This essay was presented as a 2016 McDonald Distinguished Scholar Lecture at the Center for the Study of Law and Religion, Emory University.

Introduction: Three Threats to Human Flourishing

If I were to ask of any group to identify the three most dangerous threats to human flourishing in the twenty-first century, I am sure that I would get a wide variety of answers. For many of these threats—from climate change and looming ecological disasters to the structural inequalities of the global economic system, and from the disturbing prevalence of both nuclear and the new autonomous weapons to the continuing possibility of interstate warfare—I have no particular expertise to draw on beyond that of any concerned citizen in the world's most powerful democracy. In order to address the topic of Christianity and human flourishing, I speak from my own perspective as a Western Christian who grew up in a deeply divided and violent society in Northern Ireland during the Troubles and who now finds himself dean of one of the world's most religiously diverse divinity schools. From those perspectives, I identify what I see as the three most dangerous threats to human flourishing.

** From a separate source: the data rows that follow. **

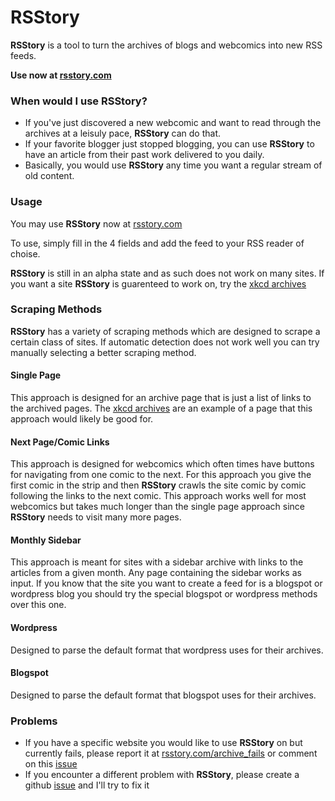RSStory
=================

**RSStory** is a tool to turn the archives of blogs and webcomics into new RSS feeds.

**Use now at [rsstory.com](http://rsstory.com)**

### When would I use **RSStory**?
* If you've just discovered a new webcomic and want to read through the archives at a leisuly pace, **RSStory** can do that. 
* If your favorite blogger just stopped blogging, you can use **RSStory** to have an article from their past work delivered to you daily.
* Basically, you would use **RSStory** any time you want a regular stream of old content.


### Usage

You may use **RSStory** now at [rsstory.com](http://rsstory.com)

To use, simply fill in the 4 fields and add the feed to your RSS reader of choise.

**RSStory** is still in an alpha state and as such does not work on many sites. If you want a site **RSStory** is guarenteed to work on, try the [xkcd archives](https://xkcd.com/archive/)

### Scraping Methods

**RSStory** has a variety of scraping methods which are designed to scrape a certain class of sites. If automatic detection does not work well you can try manually selecting a better scraping method.

#### Single Page
This approach is designed for an archive page that is just a list of links to the archived pages. The [xkcd archives](https://xkcd.com/archive/) are an example of a page that this approach would likely be good for.

#### Next Page/Comic Links
This approach is designed for webcomics which often times have buttons for navigating from one comic to the next. For this approach you give the first comic in the strip and then **RSStory** crawls the site comic by comic following the links to the next comic. This approach works well for most webcomics but takes much longer than the single page approach since **RSStory** needs to visit many more pages.

#### Monthly Sidebar
This approach is meant for sites with a sidebar archive with links to the articles from a given month. Any page containing the sidebar works as input. If you know that the site you want to create a feed for is a blogspot or wordpress blog you should try the special blogspot or wordpress methods over this one.

#### Wordpress
Designed to parse the default format that wordpress uses for their archives. 

#### Blogspot
Designed to parse the default format that blogspot uses for their archives. 

### Problems
* If you have a specific website you would like to use **RSStory** on but currently fails, please report it at [rsstory.com/archive_fails](http://rsstory.com/archive_fails) or comment on this [issue](https://github.com/malnoxon/rsstory/issues/8)
* If you encounter a different problem with **RSStory**, please create a github [issue](https://github.com/malnoxon/rsstory/issues) and I'll try to fix it
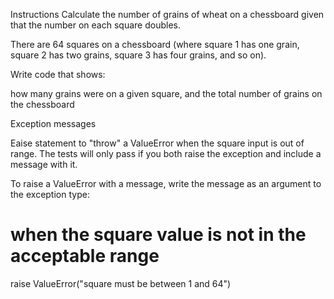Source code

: Instructions
Calculate the number of grains of wheat on a chessboard given that the number on each square doubles.

There are 64 squares on a chessboard (where square 1 has one grain, square 2 has two grains, square 3 has four grains, and so on).

Write code that shows:

how many grains were on a given square, and
the total number of grains on the chessboard

Exception messages

Eaise statement to "throw" a ValueError when the square input is out of range. The tests will only pass if you both raise the exception and include a message with it.

To raise a ValueError with a message, write the message as an argument to the exception type:

# when the square value is not in the acceptable range        
raise ValueError("square must be between 1 and 64")
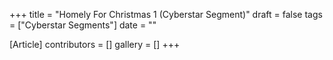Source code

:+++
title = "Homely For Christmas 1 (Cyberstar Segment)"
draft = false
tags = ["Cyberstar Segments"]
date = ""

[Article]
contributors = []
gallery = []
+++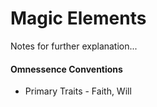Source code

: # Magic Elements

Notes for further explanation...

#### Omnessence Conventions
* Primary Traits - Faith, Will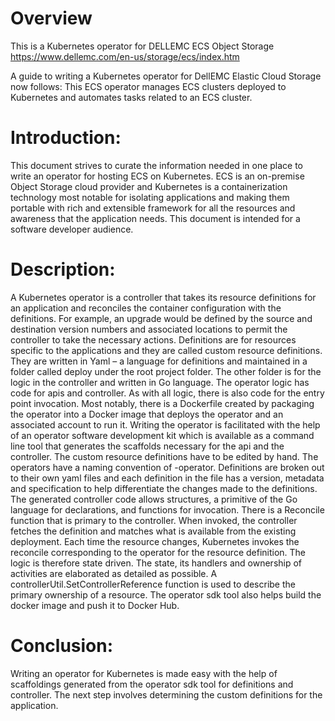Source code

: # Overview
This is a Kubernetes operator for DELLEMC ECS Object Storage
https://www.dellemc.com/en-us/storage/ecs/index.htm

A guide to writing a Kubernetes operator for DellEMC Elastic Cloud Storage now follows:
This ECS operator manages ECS clusters deployed to Kubernetes and automates tasks related to an ECS cluster.

# Introduction: 

This document strives to curate the information needed in one place to write an operator for hosting ECS on Kubernetes. ECS is an on-premise Object Storage cloud provider and Kubernetes is a containerization technology most notable for isolating applications and making them portable with rich and extensible framework for all the resources and awareness that the application needs. This document is intended for a software developer audience.

# Description: 
A Kubernetes operator is a controller that takes its resource definitions for an application and reconciles the container configuration with the definitions. For example, an upgrade would be defined by the source and destination version numbers and associated locations to permit the controller to take the necessary actions. Definitions are for resources specific to the applications and they are called custom resource definitions. They are written in Yaml – a language for definitions and maintained in a folder called deploy under the root project folder. The other folder is for the logic in the controller and written in Go language.  The operator logic has code for apis and controller. As with all logic, there is also code for the entry point invocation. Most notably, there is a Dockerfile created by packaging the operator into a Docker image that deploys the operator and an associated account to run it.
Writing the operator is facilitated with the help of an operator software development kit which is available as a command line tool that generates the scaffolds necessary for the api and the controller. The custom resource definitions have to be edited by hand. The operators have a naming convention of <name>-operator. Definitions are broken out to their own yaml files and each definition in the file has a version, metadata and specification to help differentiate the changes made to the definitions.
The generated controller code allows structures, a primitive of the Go language for declarations, and functions for invocation. There is a Reconcile function that is primary to the controller. When invoked, the controller fetches the definition and matches what is available from the existing deployment. Each time the resource changes, Kubernetes invokes the reconcile corresponding to the operator for the resource definition.  The logic is therefore state driven. The state, its handlers and ownership of activities are elaborated as detailed as possible. A controllerUtil.SetControllerReference function is used to describe the primary ownership of a resource.
The operator sdk tool also helps build the docker image and push it to Docker Hub.

# Conclusion: 

Writing an operator for Kubernetes is made easy with the help of scaffoldings generated from the operator sdk tool for definitions and controller. The next step involves determining the custom definitions for the application.



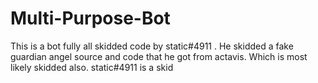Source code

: # Multi-Purpose-Bot
This is a bot fully all skidded code by static#4911 . He skidded a fake guardian angel source and code that he got from actavis. Which is most likely skidded also.
static#4911 is a skid
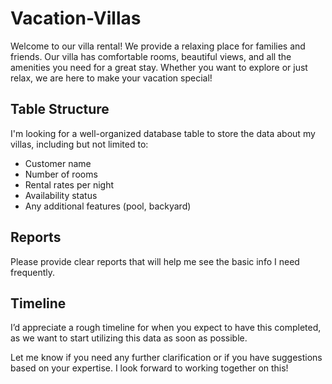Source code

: #  Vacation-Villas
Welcome to our villa rental! We provide a relaxing place for families and friends. Our villa has comfortable rooms, beautiful views, and all the amenities you need for a great stay. Whether you want to explore or just relax, we are here to make your vacation special!

## Table Structure
I'm looking for a well-organized database table to store the data about my villas, including but not limited to:
   - Customer name
   - Number of rooms
   - Rental rates per night
   - Availability status
   - Any additional features (pool, backyard)



## Reports
Please provide clear reports that will help me see the basic info I need frequently.

## Timeline
I’d appreciate a rough timeline for when you expect to have this completed, as we want to start utilizing this data as soon as possible.

Let me know if you need any further clarification or if you have suggestions based on your expertise. I look forward to working together on this!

First, although I basically agree with many of my colleague Steven Pinker's conclusions in his book Our Better Angels that, however counterintuitive it might seem, the world is less violent now than at any stage in its history, nevertheless I regard violence, especially intrastate or civil wars, which are often internationalized, as primary threats to human flourishing.Footnote 1 My own experience in Belfast; the unspeakable suffering in Afghanistan, Iraq, Syria, and South Sudan; and the resultant, heartbreaking refugee crises, make this threat abundantly clear. Although Pinker's treatment of religion is perhaps the least satisfactory part of his book,Footnote 2 one can easily see why many cognitive scientists and behavioral and social psychologists in the Western academy see religion itself as a, or even the, primary threat to human flourishing. This is an argument that needs to be taken seriously.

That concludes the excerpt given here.